The almost complete 16S rRNA gene sequences of the studied strains WP16, AW18-1 and AW18-3 showed 99.4%, similarities with the type strain of M. frederiksbergense 44346T. The strain AW18-2 showed 99.9% similarities with M. austroafricanum ATCC 33464T. The strain AW27-2 showed 99.6% similarities with M. obuense ATCC 27023T and the strain AW27-6 showed 99.4% similarities with M. phocaicum CIP 108542T. The relationship between our isolates and standard strains of mycobacteria was supported by a phylogenetic tree of 16S rRNA gene (Fig. 1).
Fig. 1.

16S rRNA sequence based phylogenetic tree for Iranian isolates of biodegrading mycobacteria and closely related reference species of rapidly growing mycobacteria by using the neighbor-joining method. The figure at each node represent bootstraping values. The tree was rooted with M. tuberculosis.
DISCUSSION
The increasing irregular release of organic pollutants to environment by industries and other chemical materials causes many health-related problems (15, 16). It is now realized that microbial metabolites can provide a safer, more efficient, and less expensive alternative method rather than physicochemical methods for pollution abatement (17). Biodegradation is a cost-effective method that can be used for degradation of toxic compounds into innocuous products.
Actinomycetes, constitutes a phylogenetically coherent group such as the genera Corynebacterium, Rhodococcus, Nocardia, Gordonia, and Mycobacterium (18, 19). These organisms harbor many degraders of environmental pollutants: members of Rhodococcus are able to degrade hydrocarbons, chlorophenols, polychlorinated biphenyls and sulfonated azo dyes (20). Mycobacteria degrade diverse polycyclic aromatic hydrocarbons (PAH) and polychlorophenols (21-23), while Gordoniae metabolize alkanes (24). Although most species of the above genera are rapidly growers, mycobacteria are usually considered slow growers. As a result, they are excellent survivors of unfavorable conditions since they can compete successfully with fast growing strains, e.g. Pseudomonas and related bacteria, which are also known to metabolize pollutants such as aromatic compounds in the environment (25).

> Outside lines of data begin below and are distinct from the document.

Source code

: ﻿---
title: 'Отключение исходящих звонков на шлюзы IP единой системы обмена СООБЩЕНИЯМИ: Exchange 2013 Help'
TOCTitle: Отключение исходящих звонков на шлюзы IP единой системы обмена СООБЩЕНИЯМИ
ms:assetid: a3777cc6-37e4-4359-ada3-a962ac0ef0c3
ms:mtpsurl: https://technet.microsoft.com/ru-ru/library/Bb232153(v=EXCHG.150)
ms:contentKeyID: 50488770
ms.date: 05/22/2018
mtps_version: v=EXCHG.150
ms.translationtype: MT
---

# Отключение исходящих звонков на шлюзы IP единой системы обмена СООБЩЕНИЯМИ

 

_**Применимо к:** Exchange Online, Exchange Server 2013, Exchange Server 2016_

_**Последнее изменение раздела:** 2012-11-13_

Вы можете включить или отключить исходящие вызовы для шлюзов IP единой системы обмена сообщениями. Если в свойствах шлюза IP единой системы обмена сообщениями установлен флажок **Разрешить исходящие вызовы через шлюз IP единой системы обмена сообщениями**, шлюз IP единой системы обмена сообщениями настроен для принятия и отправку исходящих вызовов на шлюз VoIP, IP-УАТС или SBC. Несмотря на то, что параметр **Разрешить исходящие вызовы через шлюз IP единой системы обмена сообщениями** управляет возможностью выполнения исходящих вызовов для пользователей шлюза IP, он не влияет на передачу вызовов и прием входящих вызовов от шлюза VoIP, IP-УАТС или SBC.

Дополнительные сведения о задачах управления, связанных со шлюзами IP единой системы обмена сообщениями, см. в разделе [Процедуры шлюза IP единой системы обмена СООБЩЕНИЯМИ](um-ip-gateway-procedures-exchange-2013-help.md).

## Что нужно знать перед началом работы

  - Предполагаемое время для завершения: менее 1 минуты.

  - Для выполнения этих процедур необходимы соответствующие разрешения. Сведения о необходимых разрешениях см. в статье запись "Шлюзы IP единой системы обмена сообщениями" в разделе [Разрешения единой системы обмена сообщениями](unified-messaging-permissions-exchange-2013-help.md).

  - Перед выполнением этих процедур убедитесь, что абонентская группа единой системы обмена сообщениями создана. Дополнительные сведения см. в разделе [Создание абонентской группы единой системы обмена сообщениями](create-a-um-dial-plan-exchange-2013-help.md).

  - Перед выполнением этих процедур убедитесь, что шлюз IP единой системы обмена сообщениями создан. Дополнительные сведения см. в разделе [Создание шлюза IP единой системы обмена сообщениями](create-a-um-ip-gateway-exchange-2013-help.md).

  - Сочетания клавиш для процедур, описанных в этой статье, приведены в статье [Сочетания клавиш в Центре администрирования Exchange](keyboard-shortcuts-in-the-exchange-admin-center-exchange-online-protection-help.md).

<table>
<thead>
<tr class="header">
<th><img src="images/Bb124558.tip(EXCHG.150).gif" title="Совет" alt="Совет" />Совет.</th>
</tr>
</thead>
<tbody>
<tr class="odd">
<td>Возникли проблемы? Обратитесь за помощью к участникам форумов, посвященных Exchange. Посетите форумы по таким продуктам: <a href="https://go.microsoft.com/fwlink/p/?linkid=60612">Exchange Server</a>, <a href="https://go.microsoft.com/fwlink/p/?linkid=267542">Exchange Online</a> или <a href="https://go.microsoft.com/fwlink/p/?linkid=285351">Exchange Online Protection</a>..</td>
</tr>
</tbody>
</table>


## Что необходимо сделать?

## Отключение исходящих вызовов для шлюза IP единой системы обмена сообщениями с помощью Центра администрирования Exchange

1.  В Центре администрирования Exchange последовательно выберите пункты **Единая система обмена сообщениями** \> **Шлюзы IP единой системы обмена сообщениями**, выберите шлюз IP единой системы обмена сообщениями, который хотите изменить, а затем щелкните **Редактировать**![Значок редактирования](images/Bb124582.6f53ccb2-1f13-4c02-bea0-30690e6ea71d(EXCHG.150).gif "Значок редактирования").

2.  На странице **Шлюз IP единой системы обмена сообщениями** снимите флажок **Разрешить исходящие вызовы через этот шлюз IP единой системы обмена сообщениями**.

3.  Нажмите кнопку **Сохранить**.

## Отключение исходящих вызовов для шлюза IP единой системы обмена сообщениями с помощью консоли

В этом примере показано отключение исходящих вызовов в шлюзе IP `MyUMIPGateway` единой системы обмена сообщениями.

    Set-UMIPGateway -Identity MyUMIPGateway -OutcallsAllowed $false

It is clear that chemotaxis is a selective advantage to the degradative mycobacteria for guiding them to sense and locate pollutants that are present in the environment (20, 26).
In the current study we report on isolation and molecular characterization of a few biodegrading mycobacteria from Iranian hospital water supplies. They are potentially capable of successful removal of many dangerous compounds from the soil, water and environment by implantation of them in the bioremediation process and source of contamination.
Consistent with the phenotypic features, the molecular tests used in the current study provided evidences that the isolates WP16, AW18-1, AW18-3, AW18-2, AW27-2 and AW27-6 belong to mycobacteria that is, having Mycobacterium genus specific genetic marker, representing the short helix signature of rapidly growing mycobacteria, and showing the highest similarities in terms of 16S rDNA sequence with those of type species of related mycobacteria.
The isolates WP16, AW18-1 and AW18-3 were identified as M. frederiksbergense M. frederiksbergense is a PAHs bacterium which was first isolated and characterized in 2001 from coal tar contaminated soil in Denmark (27). The species is capable to degrade phenanthrene, fluoranthene and pyrene.
The isolate AW18-2 was identified as M. austroafricanum. This species has shown an extended capacity for the degradation of various hydrocarbons classes including n-alkanes and other isoalkanes, as well cyclic alkanes and monoaromatic hydrocarbons. For instance, a new M. austroafricanum strain, IFP 2015 was reported to grow on methyl tert-butyl ether (MTBE) as a sole carbon source and was isolated from an MTBE-degrading microcosm inoculated with drain water of an MTBE-supplemented gasoline storage tank (28).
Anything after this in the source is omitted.